Document images with source code:

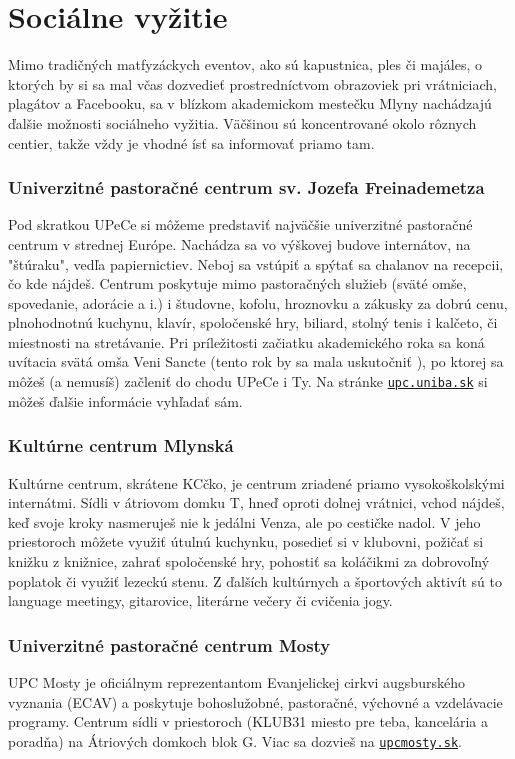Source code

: \newpage
\chapter{Sociálne vyžitie}
Mimo tradičných matfyzáckych eventov, ako sú kapustnica, ples či majáles, o ktorých by si sa mal včas dozvedieť prostredníctvom obrazoviek pri vrátniciach, plagátov a Facebooku, sa v blízkom akademickom mestečku Mlyny nachádzajú ďalšie možnosti sociálneho vyžitia. Väčšinou sú koncentrované okolo rôznych centier, takže vždy je vhodné ísť sa informovať priamo tam.

\subsection*{Univerzitné pastoračné centrum sv. Jozefa Freinademetza}

Pod skratkou UPeCe si môžeme predstaviť najväčšie univerzitné pastoračné centrum v strednej Európe. Nachádza sa vo výškovej budove internátov, na "štúraku", vedľa papiernictiev. Neboj sa vstúpiť a spýtať sa chalanov na recepcii, čo kde nájdeš. Centrum poskytuje mimo pastoračných služieb (sväté omše, spovedanie, adorácie a i.) i študovne, kofolu, hroznovku a zákusky za dobrú cenu, plnohodnotnú kuchynu, klavír, spoločenské hry, biliard, stolný tenis i kalčeto, či miestnosti na stretávanie. Pri príležitosti začiatku akademického roka sa koná uvítacia svätá omša Veni Sancte (tento rok by sa mala uskutočniť {\veniSanctedd} \veniSancte), po ktorej sa môžeš (a nemusíš) začleniť do chodu UPeCe i Ty.
Na stránke \href{https://upc.uniba.sk}{\texttt{upc.uniba.sk}} si môžeš ďalšie informácie vyhľadať sám.


\subsection*{Kultúrne centrum Mlynská}
Kultúrne centrum, skrátene KCčko, je centrum zriadené priamo vysokoškolskými internátmi. Sídli v átriovom domku T, hneď oproti dolnej vrátnici, vchod nájdeš, keď svoje kroky nasmeruješ nie k jedálni Venza, ale po cestičke nadol. V jeho priestoroch môžete využiť útulnú kuchynku, posedieť si v klubovni, požičať si knižku z knižnice, zahrať spoločenské hry, pohostiť sa koláčikmi za dobrovoľný poplatok či využiť lezeckú stenu. Z ďalších kultúrnych a športových aktivít sú to language meetingy, gitarovice, literárne večery či cvičenia jogy.
 

\subsection*{Univerzitné pastoračné centrum Mosty}
UPC Mosty je oficiálnym reprezentantom Evanjelickej cirkvi augsburského vyznania (ECAV) a poskytuje bohoslužobné, pastoračné, výchovné a vzdelávacie programy. Centrum sídli v priestoroch (KLUB31 miesto pre teba, kancelária a poradňa) na Átriových domkoch blok G.
Viac sa dozvieš na \href{http://upcmosty.sk}{\texttt{upcmosty.sk}}.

* Task instructions *
Return every line from the entries that holds the string "subsection".

* Exercise output *
\subsection*{Univerzitné pastoračné centrum sv. Jozefa Freinademetza}
\subsection*{Kultúrne centrum Mlynská}
\subsection*{Univerzitné pastoračné centrum Mosty}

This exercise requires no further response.